House Judiciary Committee Republicans Wednesday heeded President Donald Trump’s relentless calls for more investigations into Hillary Clinton, agreeing to seek documents relating to the FBI probe of her private email server.
"If it's in the public interest to investigate the Trump administration, it is most certainly in the public interest to investigate the real crimes by the real criminals," said Rep. Matt Gaetz, R-Fla., a committee member.
Trump has been prodding Attorney General Jeff Sessions via Twitter to revive an inquiry into the 2016 Democratic presidential nominee who lost the election to Trump. Clinton’s use of the private email server as secretary of state from 2009 to 2013 was investigated for months by the FBI.
Lawmakers had been resisting reopening inquiries into Clinton and Democrats’ conduct during the campaign. But judiciary committee Republicans seized an opportunity Wednesday after Democrats tried to win approval for a probe of Trump’s firing of former FBI Director James Comey in May.
Republicans surprised them by turning the tables and pushing through a plan to learn more about the FBI investigation, notably why former President Bill Clinton was meeting with Attorney General Loretta Lynch on a Phoenix tarmac as her department was probing Hillary Clinton.
"Just because Hillary Clinton lost the election doesn't mean we should forget or forgive conduct that is likely criminal," Gaetz said. "We need an investigation of Tarmac-Gate.”
Democrats were furious. Committee member Rep. Jerrold Nadler, D-N.Y., accused Republicans of looking to pursue "right wing conspiracy theories from the past."
Trump has needled Sessions repeatedly in recent days, accusing him of being “weak” by not investigating Clinton. Democrats have suggested Trump is trying to humiliate Sessions to the point of resignation, a move that would ease the way for Trump to get rid of Special Counsel Robert Mueller, who is investigating Russian interference in the 2016 presidential election and possible collusion by the Trump campaign.
Trump’s pique with Sessions, one of his earliest and staunchest supporters, stems from the attorney general’s decision in March to recuse himself from the Russia investigation after revelations he had met during the campaign with the Russian ambassador.
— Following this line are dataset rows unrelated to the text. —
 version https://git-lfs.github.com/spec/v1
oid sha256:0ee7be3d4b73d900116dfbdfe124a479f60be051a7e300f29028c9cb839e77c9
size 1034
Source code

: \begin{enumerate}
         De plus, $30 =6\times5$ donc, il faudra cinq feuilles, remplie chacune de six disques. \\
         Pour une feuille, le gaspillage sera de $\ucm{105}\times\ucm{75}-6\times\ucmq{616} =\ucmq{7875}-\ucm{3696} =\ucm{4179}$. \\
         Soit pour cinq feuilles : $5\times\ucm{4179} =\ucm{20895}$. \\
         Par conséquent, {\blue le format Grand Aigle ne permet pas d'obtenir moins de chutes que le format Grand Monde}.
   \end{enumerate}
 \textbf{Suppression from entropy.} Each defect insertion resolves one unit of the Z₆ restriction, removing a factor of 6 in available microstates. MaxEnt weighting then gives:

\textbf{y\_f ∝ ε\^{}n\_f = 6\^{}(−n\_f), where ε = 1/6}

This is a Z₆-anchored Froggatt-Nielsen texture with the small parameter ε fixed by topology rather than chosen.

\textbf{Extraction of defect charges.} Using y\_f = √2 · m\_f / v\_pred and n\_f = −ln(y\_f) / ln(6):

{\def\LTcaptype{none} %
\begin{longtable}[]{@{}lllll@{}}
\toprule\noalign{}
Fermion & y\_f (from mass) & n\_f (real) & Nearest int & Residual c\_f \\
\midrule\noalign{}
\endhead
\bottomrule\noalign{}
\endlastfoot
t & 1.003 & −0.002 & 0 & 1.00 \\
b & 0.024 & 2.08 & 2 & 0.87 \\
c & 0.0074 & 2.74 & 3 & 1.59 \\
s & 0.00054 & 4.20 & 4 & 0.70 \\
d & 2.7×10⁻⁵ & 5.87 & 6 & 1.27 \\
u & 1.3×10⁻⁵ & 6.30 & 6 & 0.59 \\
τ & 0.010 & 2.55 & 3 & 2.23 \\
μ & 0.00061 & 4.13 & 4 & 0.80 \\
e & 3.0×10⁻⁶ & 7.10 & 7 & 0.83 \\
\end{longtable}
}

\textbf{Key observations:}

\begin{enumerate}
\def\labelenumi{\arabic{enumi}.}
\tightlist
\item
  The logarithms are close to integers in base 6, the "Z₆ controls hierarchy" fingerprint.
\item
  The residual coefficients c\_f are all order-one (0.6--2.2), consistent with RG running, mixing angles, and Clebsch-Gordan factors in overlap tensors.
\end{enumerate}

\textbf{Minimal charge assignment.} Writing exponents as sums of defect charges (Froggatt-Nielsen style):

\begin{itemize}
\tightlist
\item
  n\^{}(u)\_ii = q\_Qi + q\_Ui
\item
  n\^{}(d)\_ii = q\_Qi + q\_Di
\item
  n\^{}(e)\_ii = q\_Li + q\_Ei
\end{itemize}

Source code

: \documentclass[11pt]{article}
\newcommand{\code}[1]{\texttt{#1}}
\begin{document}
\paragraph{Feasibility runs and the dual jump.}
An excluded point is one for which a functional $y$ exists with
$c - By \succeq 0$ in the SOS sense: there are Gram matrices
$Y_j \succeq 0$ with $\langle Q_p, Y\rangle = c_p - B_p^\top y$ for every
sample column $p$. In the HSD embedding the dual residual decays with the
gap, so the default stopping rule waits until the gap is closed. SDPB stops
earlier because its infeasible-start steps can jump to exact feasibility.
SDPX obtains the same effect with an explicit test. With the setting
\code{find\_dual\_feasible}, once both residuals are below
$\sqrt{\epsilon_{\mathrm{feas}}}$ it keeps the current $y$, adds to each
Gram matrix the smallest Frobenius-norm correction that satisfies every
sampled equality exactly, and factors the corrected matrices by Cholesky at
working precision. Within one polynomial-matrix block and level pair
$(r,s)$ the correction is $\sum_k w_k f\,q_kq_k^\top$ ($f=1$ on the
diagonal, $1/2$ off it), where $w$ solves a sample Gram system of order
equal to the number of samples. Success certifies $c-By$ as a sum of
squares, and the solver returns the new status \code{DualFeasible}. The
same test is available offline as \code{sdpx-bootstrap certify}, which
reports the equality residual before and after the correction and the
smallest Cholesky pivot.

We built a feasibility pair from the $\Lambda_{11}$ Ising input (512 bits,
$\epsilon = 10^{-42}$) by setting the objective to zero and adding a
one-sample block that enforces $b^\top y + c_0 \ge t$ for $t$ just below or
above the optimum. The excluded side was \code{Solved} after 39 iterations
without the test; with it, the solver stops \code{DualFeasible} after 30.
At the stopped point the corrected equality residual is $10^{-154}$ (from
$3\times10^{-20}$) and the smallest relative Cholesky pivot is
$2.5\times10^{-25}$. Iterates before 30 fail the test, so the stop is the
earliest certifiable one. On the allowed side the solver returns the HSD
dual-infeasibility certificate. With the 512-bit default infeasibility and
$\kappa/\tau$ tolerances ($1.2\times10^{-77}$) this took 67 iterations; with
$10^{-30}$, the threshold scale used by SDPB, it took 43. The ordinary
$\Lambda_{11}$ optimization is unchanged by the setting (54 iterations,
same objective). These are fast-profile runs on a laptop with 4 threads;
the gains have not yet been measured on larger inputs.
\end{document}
The Clinton investigation appeared to end last summer when Comey, who Trump fired in May, called her handling of her email careless, but said “no reasonable prosecutor would bring such a case.” Comey then wrote a letter to Congress October 28, days before the November election that the case had been re-opened, followed quickly by an announcement that the case was, again, considered closed.
The Senate has been reluctant to launch any new inquiry, though Sen. Chuck Grassley, R-Iowa, who chairs the Senate Judiciary Committee, raised questions Wednesday about Democrats and Republicans in a hearing on foreign meddling in U.S. elections.
Grassley said he has asked the Department of Justice about Democratic National Committee officials allegedly working with Ukraine’s government to “undermine” Trump’s presidential campaign.
“The law needs to be enforced consistently and evenhandedly,” Grassley said. “Otherwise, it won’t be taken seriously.”
There was little sentiment among Republican senators, though, to look further into Clinton and her campaign.
“It harkens back to the notion of a banana republic,” Sen. Lindsey Graham, R-S.C., said of what he called Trump’s “inappropriate” calls for investigations into Clinton. “It’s what dictators do, they look to punish their enemies.”
Sen. Marco Rubio, R-Fla., a Senate Intelligence Committee member, noted that Clinton’s missing emails as secretary of state were investigated by the FBI. As a result, he said, there appears to be no need to reopen the case.
"As for me, I prefer to look to the future, not the past," Rubio said of Trump’s tweets agitating for Clinton investigations. “It’s time to move on."
Senate Intelligence Committee Chairman Richard Burr, R-N.C.,repeated his circumspect stance, a position he’s had all year, saying Wednesday that his committee is "investigating anything out of either campaign that could be collusion.” He said the committee had “made the appropriate document request.. to anybody tied to it."
But there is little indication to believe that Clinton’s campaign is a focus. Sen. Orrin Hatch, R-Utah, who said he understood Trump’s frustration and criticized Democrats for “going after (Trump) on everything, while Clinton actually did something,” suggested it was time for Trump to stop berating Sessions for not launching an investigation into his vanquished opponent.
"I don’t believe he should do that, and I don’t believe he should say that,” Hatch said of Trump’s repeated requests.
Democrats said the concept of a president browbeating his attorney general to take action against a political rival is entirely misguided.
“I didn’t support him for the job, but Sessions is doing his job,” said Sen. Mark Warner, D-Va., vice chairman of the Senate Intelligence Committee. “It’s one more example of this president’s disrespect for the rule of law.”